Data scientists spend weeks and months not only preprocessing the data on which the models are to be trained, but extracting useful features (i.e., the data types) from that data, narrowing down algorithms, and ultimately building (or attempting to build) a system that performs well not just within the confines of a lab, but in the real world.
Salesforce’s new toolkit aims to ease that burden somewhat. On GitHub today, the San Francisco-based cloud computing company published TransmogrifAI, an automated machine learning library for structured data — the kind of searchable, neatly categorized data found in spreadsheets and databases — that performs feature engineering, feature selection, and model training in just three lines of code.
It’s written in Scala and built on top of Apache Spark (some of the same technologies that power Salesforce AI platform Einstein) and was designed from the ground up for scalability. To that end, it can process datasets ranging from dozens to millions of rows and run on clustered machines on top of Spark or an off-the-shelf laptop.

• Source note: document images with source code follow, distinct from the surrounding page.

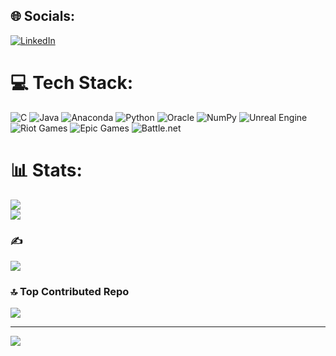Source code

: 
## 🌐 Socials:
[![LinkedIn](https://img.shields.io/badge/LinkedIn-%230077B5.svg?logo=linkedin&logoColor=white)](https://linkedin.com/in/metri-naveen-kumar) 

# 💻 Tech Stack:
![C](https://img.shields.io/badge/c-%2300599C.svg?style=flat-square&logo=c&logoColor=white) ![Java](https://img.shields.io/badge/java-%23ED8B00.svg?style=flat-square&logo=openjdk&logoColor=white) ![Anaconda](https://img.shields.io/badge/Anaconda-%2344A833.svg?style=flat-square&logo=anaconda&logoColor=white) ![Python](https://img.shields.io/badge/python-3670A0?style=flat-square&logo=python&logoColor=ffdd54) ![Oracle](https://img.shields.io/badge/Oracle-F80000?style=flat-square&logo=oracle&logoColor=white) ![NumPy](https://img.shields.io/badge/numpy-%23013243.svg?style=flat-square&logo=numpy&logoColor=white) ![Unreal Engine](https://img.shields.io/badge/unrealengine-%23313131.svg?style=flat-square&logo=unrealengine&logoColor=white) ![Riot Games](https://img.shields.io/badge/riotgames-D32936.svg?style=flat-square&logo=riotgames&logoColor=white) ![Epic Games](https://img.shields.io/badge/epicgames-%23313131.svg?style=flat-square&logo=epicgames&logoColor=white) ![Battle.net](https://img.shields.io/badge/battle.net-%2300AEFF.svg?style=flat-square&logo=battle.net&logoColor=white)
# 📊 Stats:
![](https://nirzak-streak-stats.vercel.app/?user=metrinaveen08&theme=dark&hide_border=false)<br/>
![](https://github-readme-stats.vercel.app/api/top-langs/?username=metrinaveen08&theme=dark&hide_border=false&include_all_commits=true&count_private=true&layout=compact)

### ✍
![](https://quotes-github-readme.vercel.app/api?type=horizontal&theme=radical)

### 🔝 Top Contributed Repo
![](https://github-contributor-stats.vercel.app/api?username=metrinaveen08&limit=5&theme=onedark&combine_all_yearly_contributions=true)

---
[![](https://visitcount.itsvg.in/api?id=metrinaveen08&icon=1&color=0)](https://visitcount.itsvg.in)

<!-- Proudly created with GPRM ( https://gprm.itsvg.in ) -->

Mayukh Bhaowal, director of product management for Salesforce Einstein, told VentureBeat in a phone interview that TransmogrifAI essentially transforms raw datasets into custom models. It’s the evolution of Salesforce’s in-house machine learning library, which allowed the Einstein team to deploy custom models for enterprise clients in just hours.
“It’s informed by what our data scientists learned while building Einstein,” Bhaowal explained. Chief among those lessons: Custom-built models beat global, pretrained models. “If you’re using the same model to make predictions for a Fortune 500 company and a mom and pop shop, you’ll have a hard time finding the right pattern.”
Machine learning made easy
TransmogrifAI offers a three-step workflow.
First is feature inference and automated feature selection. It’s a crucial part of model training, as selecting the wrong features could result in an overly optimistic, inaccurate, or biased model.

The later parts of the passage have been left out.